Measuring satisfaction remains a great challenge, currently there are only two “truly” validated scales for joint replacement: the SAPS and the KSKSS (non was found for THR) and even this two are far from an ideal scale, as they both failed assessment for content validity due to lack of patient involvement during their development and testing.[11]


The correlation between SAPS and the functional scores (HHS/ KSS) was 0.44, which is good/moderate and it is clinically and statistically significant. The program’s satisfaction with surgery rate based on SAPS has a mean of 95%. Functionality assessed with HHS/KKS with an initial median of 39.14 points had a final result of 87 for IJD and 93 for OA with a mean of 90 points. Using SAPS and HHS/KSS scales, we can conclude that the patients had a favorable clinical outcome. According to SAPS, IJD patients have better satisfaction indices than OA even though they have worst functional end results.


We recommend to apply SAPS or any other validated questionnaire as for now they are the best tools we have to evaluate satisfaction in joint replacement surgeries. We recommend to use a multimodal analgesic program added to a close and personal supervision of the patients.

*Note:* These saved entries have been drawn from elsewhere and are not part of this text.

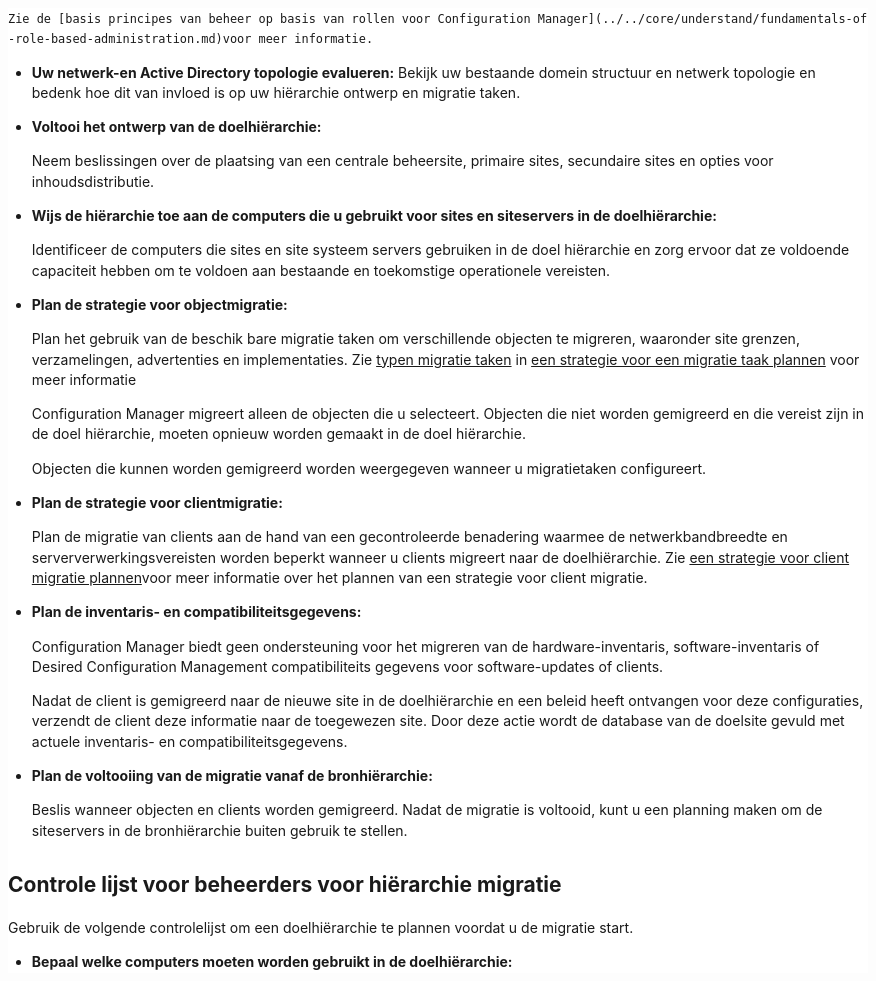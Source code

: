     Zie de [basis principes van beheer op basis van rollen voor Configuration Manager](../../core/understand/fundamentals-of-role-based-administration.md)voor meer informatie.  

-   **Uw netwerk-en Active Directory topologie evalueren:** Bekijk uw bestaande domein structuur en netwerk topologie en bedenk hoe dit van invloed is op uw hiërarchie ontwerp en migratie taken.  

-   **Voltooi het ontwerp van de doelhiërarchie:**  

    Neem beslissingen over de plaatsing van een centrale beheersite, primaire sites, secundaire sites en opties voor inhoudsdistributie.  

-   **Wijs de hiërarchie toe aan de computers die u gebruikt voor sites en siteservers in de doelhiërarchie:**  

    Identificeer de computers die sites en site systeem servers gebruiken in de doel hiërarchie en zorg ervoor dat ze voldoende capaciteit hebben om te voldoen aan bestaande en toekomstige operationele vereisten.  

-   **Plan de strategie voor objectmigratie:**  

    Plan het gebruik van de beschik bare migratie taken om verschillende objecten te migreren, waaronder site grenzen, verzamelingen, advertenties en implementaties. Zie [typen migratie taken](../../core/migration/planning-a-migration-job-strategy.md#Types_of_Migration) in [een strategie voor een migratie taak plannen](../../core/migration/planning-a-migration-job-strategy.md) voor meer informatie  

    Configuration Manager migreert alleen de objecten die u selecteert. Objecten die niet worden gemigreerd en die vereist zijn in de doel hiërarchie, moeten opnieuw worden gemaakt in de doel hiërarchie.  

    Objecten die kunnen worden gemigreerd worden weergegeven wanneer u migratietaken configureert.  

-   **Plan de strategie voor clientmigratie:**  

    Plan de migratie van clients aan de hand van een gecontroleerde benadering waarmee de netwerkbandbreedte en serververwerkingsvereisten worden beperkt wanneer u clients migreert naar de doelhiërarchie. Zie [een strategie voor client migratie plannen](../../core/migration/planning-a-client-migration-strategy.md)voor meer informatie over het plannen van een strategie voor client migratie.  

-   **Plan de inventaris- en compatibiliteitsgegevens:**  

    Configuration Manager biedt geen ondersteuning voor het migreren van de hardware-inventaris, software-inventaris of Desired Configuration Management compatibiliteits gegevens voor software-updates of clients.  

    Nadat de client is gemigreerd naar de nieuwe site in de doelhiërarchie en een beleid heeft ontvangen voor deze configuraties, verzendt de client deze informatie naar de toegewezen site. Door deze actie wordt de database van de doelsite gevuld met actuele inventaris- en compatibiliteitsgegevens.  

-   **Plan de voltooiing van de migratie vanaf de bronhiërarchie:**  

    Beslis wanneer objecten en clients worden gemigreerd. Nadat de migratie is voltooid, kunt u een planning maken om de siteservers in de bronhiërarchie buiten gebruik te stellen.  

##  <a name="administrator-checklist-for-hierarchy-migration"></a><a name="Checklist_Hierarchy_for_migration"></a>Controle lijst voor beheerders voor hiërarchie migratie  
Gebruik de volgende controlelijst om een doelhiërarchie te plannen voordat u de migratie start.  

-   **Bepaal welke computers moeten worden gebruikt in de doelhiërarchie:**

We think that there is still a lot to do for improving the way we measure satisfaction, the good and statistical significant correlation that we found between the SAPS and KSS/HHS in both OA and IJD patients makes us believe that we are still stuck measuring physicians outcomes instead of how really the patient feels.

Ethical considerations

The study was approved by the Research Ethics Committee of the ABC Medical Center. The patients’ informed consent was obtained before their participation in this study, with only the researchers were able to access the data.


We would like to thank Dr. José A. Jacome Mondragon head of The ABC Amistad clinic, for granting us access to the clinics patients and making the process easier.

We specially thank Dr. Juan O. Head of Teaching department at The ABC Medical Center for his help in the statistical analysis of this study.

Financial support and sponsorship

This research did not receive any specific grant from funding agencies in the public, commercial, or not‐for‐profit sectors.

Conflicts of interest

There are no conflicts of interest.

Authors’ contributions

AMG, AMSA, and JCG contributed with concepts, design, definition of intellectual content, clinical study, manuscript preparation, editing, and review. AMG was in charge of applying questioners and objective functional scales. AMG, AMSA have contributed to statistical analysis and interpretation of the results. JCG was the expert surgeon performing all the surgeries. All authors have critically reviewed and approved the final draft and are responsible for the content and similarity index of the manuscript.